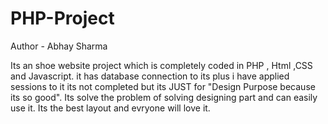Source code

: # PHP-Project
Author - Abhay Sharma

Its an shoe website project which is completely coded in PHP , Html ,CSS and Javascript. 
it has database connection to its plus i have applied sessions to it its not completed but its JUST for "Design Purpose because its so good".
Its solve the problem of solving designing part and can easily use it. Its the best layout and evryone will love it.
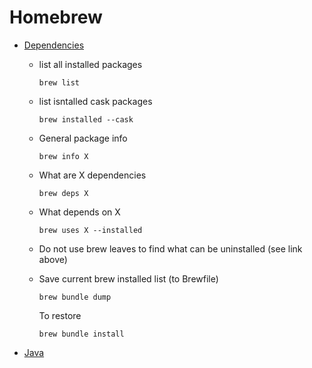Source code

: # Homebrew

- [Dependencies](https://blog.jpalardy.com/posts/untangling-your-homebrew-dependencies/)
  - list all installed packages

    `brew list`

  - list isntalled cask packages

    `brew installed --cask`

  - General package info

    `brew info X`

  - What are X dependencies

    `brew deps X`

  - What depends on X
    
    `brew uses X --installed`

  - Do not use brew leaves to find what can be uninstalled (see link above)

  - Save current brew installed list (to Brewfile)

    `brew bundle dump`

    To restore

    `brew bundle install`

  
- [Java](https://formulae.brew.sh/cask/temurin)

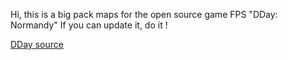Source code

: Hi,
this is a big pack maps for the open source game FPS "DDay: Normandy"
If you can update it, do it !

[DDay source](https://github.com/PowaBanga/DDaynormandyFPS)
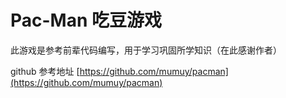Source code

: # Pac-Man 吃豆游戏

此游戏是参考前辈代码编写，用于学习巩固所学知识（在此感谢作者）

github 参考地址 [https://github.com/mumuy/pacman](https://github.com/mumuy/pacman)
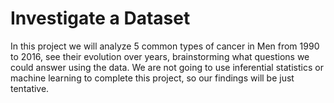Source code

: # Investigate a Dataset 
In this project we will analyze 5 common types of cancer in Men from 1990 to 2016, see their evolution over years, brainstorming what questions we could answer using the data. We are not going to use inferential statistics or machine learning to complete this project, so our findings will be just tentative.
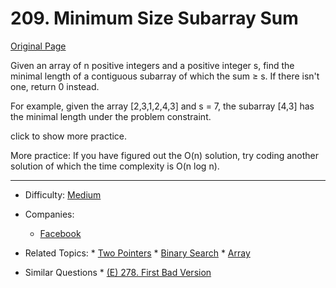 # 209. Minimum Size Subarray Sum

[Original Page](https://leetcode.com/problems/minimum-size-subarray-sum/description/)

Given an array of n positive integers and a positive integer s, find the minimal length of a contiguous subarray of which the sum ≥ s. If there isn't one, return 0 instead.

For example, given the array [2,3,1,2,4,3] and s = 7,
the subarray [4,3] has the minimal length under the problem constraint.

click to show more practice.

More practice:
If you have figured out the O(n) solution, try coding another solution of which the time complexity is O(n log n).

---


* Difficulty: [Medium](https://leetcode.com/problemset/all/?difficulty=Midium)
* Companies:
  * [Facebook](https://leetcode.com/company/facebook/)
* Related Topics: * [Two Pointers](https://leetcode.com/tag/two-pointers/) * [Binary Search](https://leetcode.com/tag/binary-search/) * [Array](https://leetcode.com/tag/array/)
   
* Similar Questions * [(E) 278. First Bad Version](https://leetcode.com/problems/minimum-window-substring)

*EXERCISE*:
Copy the listing above verbatim, leaving out pictures.

*OUTPUT OF THE TASK*:
Source code

: # PHP-Project
Author - Abhay Sharma

Its an shoe website project which is completely coded in PHP , Html ,CSS and Javascript. 
it has database connection to its plus i have applied sessions to it its not completed but its JUST for "Design Purpose because its so good".
Its solve the problem of solving designing part and can easily use it. Its the best layout and evryone will love it.
Source code

: # Homebrew

- [Dependencies](https://blog.jpalardy.com/posts/untangling-your-homebrew-dependencies/)
  - list all installed packages

    `brew list`

  - list isntalled cask packages

    `brew installed --cask`

  - General package info

    `brew info X`

  - What are X dependencies

    `brew deps X`

  - What depends on X
    
    `brew uses X --installed`

  - Do not use brew leaves to find what can be uninstalled (see link above)

  - Save current brew installed list (to Brewfile)

    `brew bundle dump`

    To restore

    `brew bundle install`

  
- [Java](https://formulae.brew.sh/cask/temurin)

Source code

: Hi,
this is a big pack maps for the open source game FPS "DDay: Normandy"
If you can update it, do it !

[DDay source](https://github.com/PowaBanga/DDaynormandyFPS)
Source code

: # Pac-Man 吃豆游戏

此游戏是参考前辈代码编写，用于学习巩固所学知识（在此感谢作者）

github 参考地址 [https://github.com/mumuy/pacman](https://github.com/mumuy/pacman)
Source code

: # Investigate a Dataset 
In this project we will analyze 5 common types of cancer in Men from 1990 to 2016, see their evolution over years, brainstorming what questions we could answer using the data. We are not going to use inferential statistics or machine learning to complete this project, so our findings will be just tentative.
 # 209. Minimum Size Subarray Sum

[Original Page](https://leetcode.com/problems/minimum-size-subarray-sum/description/)

Given an array of n positive integers and a positive integer s, find the minimal length of a contiguous subarray of which the sum ≥ s. If there isn't one, return 0 instead.

For example, given the array [2,3,1,2,4,3] and s = 7,
the subarray [4,3] has the minimal length under the problem constraint.

click to show more practice.

More practice:
If you have figured out the O(n) solution, try coding another solution of which the time complexity is O(n log n).

---


* Difficulty: [Medium](https://leetcode.com/problemset/all/?difficulty=Midium)
* Companies:
  * [Facebook](https://leetcode.com/company/facebook/)
* Related Topics: * [Two Pointers](https://leetcode.com/tag/two-pointers/) * [Binary Search](https://leetcode.com/tag/binary-search/) * [Array](https://leetcode.com/tag/array/)
   
* Similar Questions * [(E) 278. First Bad Version](https://leetcode.com/problems/minimum-window-substring)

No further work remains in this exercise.